Mobile devices show a positive influence on different aspects of life. Easier access is provided for both consumers and sellers via internet commerce.(16, 17) Many adults spend their screen time for work-related tasks and educational purposes.(6, 10, 13, 18, 19) Laptop classrooms enhance learning by increasing interest, participation, and motivation compared to regular classrooms.(20) To add on, social media is used for sharing information and knowledge among students.(12) Smartphone messages and applications have also shown promising influences on health via promoting preventive behaviours, reducing stress, increasing mindfulness and self-compassion.(21, 22) Moreover, wearable devices connected to a smartphone applications have helped in monitoring the progress and response of patients.(23, 24)
Despite the advantages of screen use, it could have a negative impact on life. Addiction to smartphones is a phenomenon that is significantly increasing especially among young adults(4–8), this has resulted in higher rates of reported low self-esteem, decrease in social behavior(7, 25) and high levels of stress.(8, 26) Moreover, depressive symptoms are more commonly seen in addictive smartphone users. Smartphones could also be a source of distraction during classes.(12, 27) Prolonged screen use is associated with poor academic performance, poor sleep quality, a decrease in sleeping time(6, 14, 15) in addition to greater physical discomfort.(20) Screen usage encourages sedentary behaviors via various mechanisms.(5, 6, 9, 19, 25)

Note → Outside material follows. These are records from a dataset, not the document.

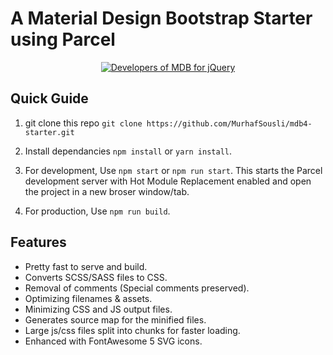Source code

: # A Material Design Bootstrap Starter using Parcel

<p align="center">
  <a href="https://mdbootstrap.com" rel="nofollow">
    <img src="https://camo.githubusercontent.com/6392a3f3fb567427fafd851f7e62b1f30c696cea/68747470733a2f2f6d64626f6f7473747261702e636f6d2f696d672f6c6f676f2f6d64622d7472616e73706172656e742d32353070782e706e67" alt="Developers of MDB for jQuery" data-canonical-src="https://mdbootstrap.com/img/logo/mdb-transparent-250px.png" style="max-width:100%;">
  </a>
</p>


## Quick Guide

1. git clone this repo `git clone https://github.com/MurhafSousli/mdb4-starter.git`
2. Install dependancies `npm install` or `yarn install`.
3. For development, Use `npm start` or `npm run start`.
This starts the Parcel development server with Hot Module Replacement enabled and open the project in a new broser window/tab. 

4. For production, Use `npm run build`.


## Features

- Pretty fast to serve and build.
- Converts SCSS/SASS files to CSS.
- Removal of comments (Special comments preserved).
- Optimizing filenames & assets.
- Minimizing CSS and JS output files.
- Generates source map for the minified files. 
- Large js/css files split into chunks for faster loading.
- Enhanced with FontAwesome 5 SVG icons.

Numerous studies have linked screen use with an increase in body weight by encouraging sedentary behaviors. Prolonged setting time, decreased physical activity and unhealthy eating habits are the main mechanisms behind weight gain.(5, 6, 8, 9, 19, 25) Increased time spent on viewing TV was significantly associated with increased body weight in adults.(28) There is a 23% increase in obesity risk for each 2 hours per day spent on TV. In addition, women who watched TV for longer hours consumed more calories in the form of red and processed meat, saturated fats, and snacks.(9) About 30% of college students agree that after using a smartphone, they started to eat more junk food and gained more weight.(6)
In contrast, other studies suggest that screen use helps in losing weight. Mobile health (m-health) involves using technology to provide interventions that help in improving the patient's lifestyle via personalized contact. This technique has proven its effectiveness in a meta-analysis by Seong-Hi et al where it showed a significant reduction in both body weight and BMI regardless of the duration of the intervention.(29) In another meta-analysis, Fangchao et al have concluded that when using a smartphone intervention that includes either short message service (SMS), Multimedia materials (MMS) or both combined, a significant reduction in weight and BMI can be achieved.(30) When a smartphone intervention was used, total daily steps have increased by 15% and it was associated with decreased BMI(31). Besides that, vigorous physical activity was found to be higher among college students who are using devices connected to a smartphone application. (32)
In conclusion, some studies suggest that smartphones use decreases body weight and hence BMI. This is linked to the use of applications and messages that encourage healthy actions. On the other hand, other studies suggest that screen use increases body weight by encouraging sedentary behavior and unhealthy eating habits. Therefore, the relationship between ST and weight changes is still inconclusive and further evaluation is needed. Therefore we designed this study to “investigate the relationship between ST and BMI in young adults”.